Rob, one of the guys who worked with me, came in looking a bit glum. The managers were in the back office. I was alone in the front shop, singing along to the hit, ‘Glad All Over’ by the Dave Clark Five.

“Hey Rob,” I said. “Did yer know Mike Smith lived down my street? Me and Joyce looked up his house and knocked on his door one day.”

He didn’t answer.

“So what’s up then?” I soaked up the lively music playing, singing and dancing behind the shop counter. “Boom, boom, glad all over… yer!” I was singing out loud.

“She’s just packed me in!” His head sank like a dead parrot.

“Oh no!” I stopped singing.

He ran off into the stock room and I was left alone at the counter once more. Rob was a bit quiet for the rest of the morning. I took him a mug of tea.

“Have you got any lunch?”

“Forgot it.”

“Come on then, let’s go and get a Wimpy burger together.”

We were good mates, Rob and I. We talked over lunch, and he seemed a little brighter after that.

It was quiet in the shop when, suddenly, a group of lads tumbled in off the street, making a load of noise and generally larking about. This good-looking young chap came up to the counter, stroking his hair with his hand, beaming and full of confidence.
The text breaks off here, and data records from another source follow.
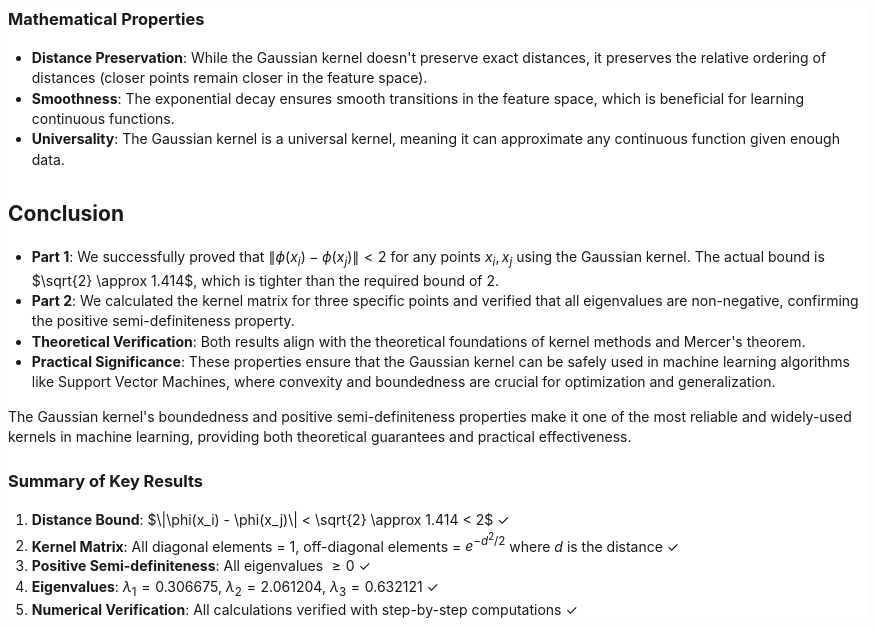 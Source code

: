### Mathematical Properties
- **Distance Preservation**: While the Gaussian kernel doesn't preserve exact distances, it preserves the relative ordering of distances (closer points remain closer in the feature space).
- **Smoothness**: The exponential decay ensures smooth transitions in the feature space, which is beneficial for learning continuous functions.
- **Universality**: The Gaussian kernel is a universal kernel, meaning it can approximate any continuous function given enough data.

## Conclusion
- **Part 1**: We successfully proved that $\|\phi(x_i) - \phi(x_j)\| < 2$ for any points $x_i, x_j$ using the Gaussian kernel. The actual bound is $\sqrt{2} \approx 1.414$, which is tighter than the required bound of 2.
- **Part 2**: We calculated the kernel matrix for three specific points and verified that all eigenvalues are non-negative, confirming the positive semi-definiteness property.
- **Theoretical Verification**: Both results align with the theoretical foundations of kernel methods and Mercer's theorem.
- **Practical Significance**: These properties ensure that the Gaussian kernel can be safely used in machine learning algorithms like Support Vector Machines, where convexity and boundedness are crucial for optimization and generalization.

The Gaussian kernel's boundedness and positive semi-definiteness properties make it one of the most reliable and widely-used kernels in machine learning, providing both theoretical guarantees and practical effectiveness.

### Summary of Key Results
1. **Distance Bound**: $\|\phi(x_i) - \phi(x_j)\| < \sqrt{2} \approx 1.414 < 2$ ✓
2. **Kernel Matrix**: All diagonal elements = 1, off-diagonal elements = $e^{-d^2/2}$ where $d$ is the distance ✓
3. **Positive Semi-definiteness**: All eigenvalues $\geq 0$ ✓
4. **Eigenvalues**: $\lambda_1 = 0.306675$, $\lambda_2 = 2.061204$, $\lambda_3 = 0.632121$ ✓
5. **Numerical Verification**: All calculations verified with step-by-step computations ✓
I thought he was about to chat me up, chance his arm, and ask me for a date.

“Hello.” He casually lent on the counter top. “Have you got a Jock Strap?”
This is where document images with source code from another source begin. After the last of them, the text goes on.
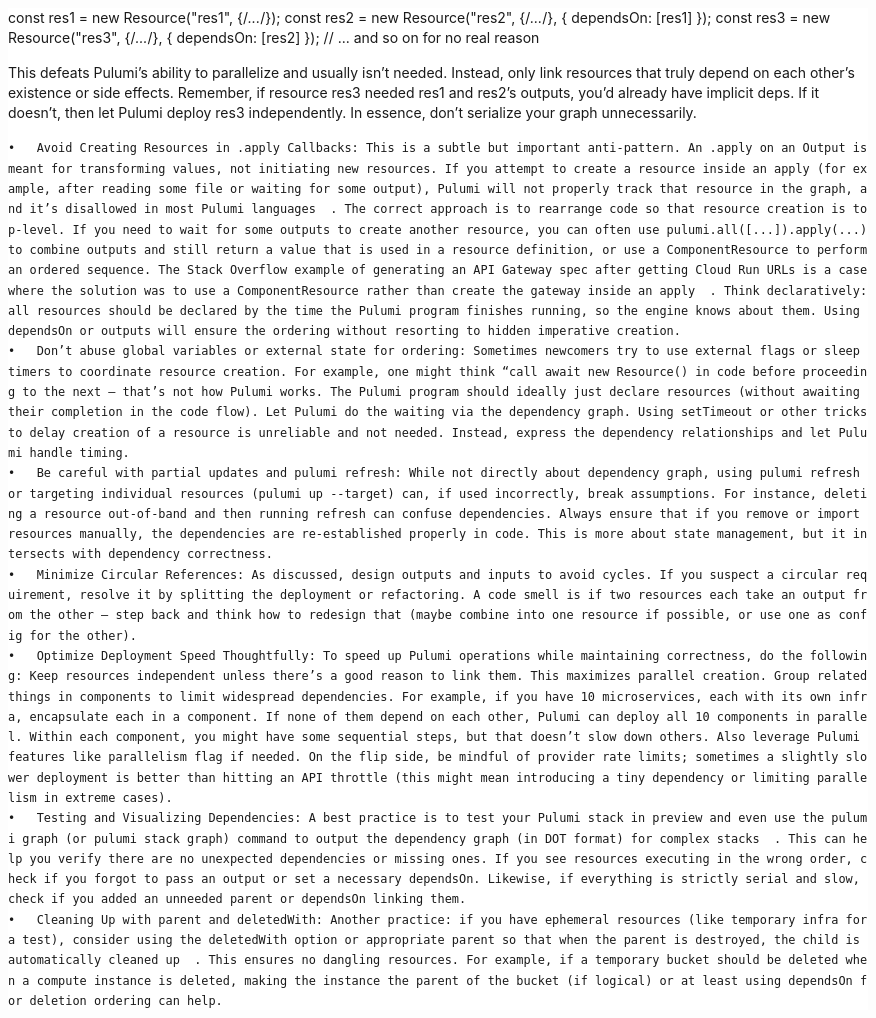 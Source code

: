 const res1 = new Resource("res1", {/*...*/});
const res2 = new Resource("res2", {/*...*/}, { dependsOn: [res1] });
const res3 = new Resource("res3", {/*...*/}, { dependsOn: [res2] });
// ... and so on for no real reason

This defeats Pulumi’s ability to parallelize and usually isn’t needed. Instead, only link resources that truly depend on each other’s existence or side effects. Remember, if resource res3 needed res1 and res2’s outputs, you’d already have implicit deps. If it doesn’t, then let Pulumi deploy res3 independently. In essence, don’t serialize your graph unnecessarily.

	•	Avoid Creating Resources in .apply Callbacks: This is a subtle but important anti-pattern. An .apply on an Output is meant for transforming values, not initiating new resources. If you attempt to create a resource inside an apply (for example, after reading some file or waiting for some output), Pulumi will not properly track that resource in the graph, and it’s disallowed in most Pulumi languages ￼. The correct approach is to rearrange code so that resource creation is top-level. If you need to wait for some outputs to create another resource, you can often use pulumi.all([...]).apply(...) to combine outputs and still return a value that is used in a resource definition, or use a ComponentResource to perform an ordered sequence. The Stack Overflow example of generating an API Gateway spec after getting Cloud Run URLs is a case where the solution was to use a ComponentResource rather than create the gateway inside an apply ￼. Think declaratively: all resources should be declared by the time the Pulumi program finishes running, so the engine knows about them. Using dependsOn or outputs will ensure the ordering without resorting to hidden imperative creation.
	•	Don’t abuse global variables or external state for ordering: Sometimes newcomers try to use external flags or sleep timers to coordinate resource creation. For example, one might think “call await new Resource() in code before proceeding to the next – that’s not how Pulumi works. The Pulumi program should ideally just declare resources (without awaiting their completion in the code flow). Let Pulumi do the waiting via the dependency graph. Using setTimeout or other tricks to delay creation of a resource is unreliable and not needed. Instead, express the dependency relationships and let Pulumi handle timing.
	•	Be careful with partial updates and pulumi refresh: While not directly about dependency graph, using pulumi refresh or targeting individual resources (pulumi up --target) can, if used incorrectly, break assumptions. For instance, deleting a resource out-of-band and then running refresh can confuse dependencies. Always ensure that if you remove or import resources manually, the dependencies are re-established properly in code. This is more about state management, but it intersects with dependency correctness.
	•	Minimize Circular References: As discussed, design outputs and inputs to avoid cycles. If you suspect a circular requirement, resolve it by splitting the deployment or refactoring. A code smell is if two resources each take an output from the other – step back and think how to redesign that (maybe combine into one resource if possible, or use one as config for the other).
	•	Optimize Deployment Speed Thoughtfully: To speed up Pulumi operations while maintaining correctness, do the following: Keep resources independent unless there’s a good reason to link them. This maximizes parallel creation. Group related things in components to limit widespread dependencies. For example, if you have 10 microservices, each with its own infra, encapsulate each in a component. If none of them depend on each other, Pulumi can deploy all 10 components in parallel. Within each component, you might have some sequential steps, but that doesn’t slow down others. Also leverage Pulumi features like parallelism flag if needed. On the flip side, be mindful of provider rate limits; sometimes a slightly slower deployment is better than hitting an API throttle (this might mean introducing a tiny dependency or limiting parallelism in extreme cases).
	•	Testing and Visualizing Dependencies: A best practice is to test your Pulumi stack in preview and even use the pulumi graph (or pulumi stack graph) command to output the dependency graph (in DOT format) for complex stacks ￼. This can help you verify there are no unexpected dependencies or missing ones. If you see resources executing in the wrong order, check if you forgot to pass an output or set a necessary dependsOn. Likewise, if everything is strictly serial and slow, check if you added an unneeded parent or dependsOn linking them.
	•	Cleaning Up with parent and deletedWith: Another practice: if you have ephemeral resources (like temporary infra for a test), consider using the deletedWith option or appropriate parent so that when the parent is destroyed, the child is automatically cleaned up ￼. This ensures no dangling resources. For example, if a temporary bucket should be deleted when a compute instance is deleted, making the instance the parent of the bucket (if logical) or at least using dependsOn for deletion ordering can help.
“Yes sir,” I said. “What size would you like?”

He just stared at me. The room went so quiet I swear I could hear his brain, like some clockwork toy cranking up what to say in front of his mates. A bright crimson rash slowly spread across his face. It was like the sort of shaver’s rash I had seen on one of the guys in the office.

Quick on the pitch and scoring a goal might have been a strong point. But he didn’t know what to do with the question. He stood at the counter alone; he didn’t know what to say in reply.

I heard a bit of a shuffle and muffled laughter coming out from the back office. All his football mates, who up until then were just browsing, stopped spontaneously and a hushed fog like silence crept across the crowded room. 

Only one person failed to turn and look at the lad as he stood at the counter—me.

The room was like a crowd from bonfire night watching a damp squib—simmering, farting and spluttering until, suddenly, it reached a dry patch, and exploded in laughter louder than Spurs winning a goal on home turf. The whole place cracked up.

I died there and then. I felt my embarrassment rise and I slid down behind the counter refusing to come up.

“Where’s she gone?” they all asked, probably thinking this would be a good laugh.

“Don’t know,” one said. “Maybe she’s looking for a bigger one.” The sound of another rousing cheer followed a bout of giggling, winking and nudging.

I was still hiding on the floor when one of the managers came out of the office.

“Watcha doing down there?” He knew full well what had happened.

Roars of laughter erupted and someone reminded him what I had said.

“She wanted,” he paused for a moment to contain his laughter, “to know his size!” He blurted the words out quickly before his face screwed up into another laughing fit, and pointed to the Jock Strap now lying on the counter.

Soon the whole shop deteriorated into pandemonium as they all doubled up in agony, rolling around as if an unexploded grenade of laughing gas had been thrown amongst them.

Hardy came over behind the counter and bent down to talk to me.

“Get up here!”  He beckoned with his hand, splitting his embarrassed gaze between me and the customer, like someone at a tennis match.

“I can’t.” I refused to come out of hiding. “I don’t know what size to give him!” I was frantically waving for him to go away and leave me alone.

“I think he wants a big one, love!” another shouted out. Well, that brought a smile to Hardy’s face, and he was unable to help himself and soon joined in the fun, and at the same time tried to cajole me into getting back up.

“Come on, its okay,” he said reassuringly. “Just get them out and let him pick one.” He handed me the tray for good measure.

Reluctantly I rose from my hiding place amidst all the applause from the little crowd that had now gathered.

I placed the tray on the counter for the customer to choose and promptly disappeared into the back office. I heard his mates still making comments as they all bundled out of the shop and spilled into the High Street, laughing and joking.

I thought it was high time I changed my job!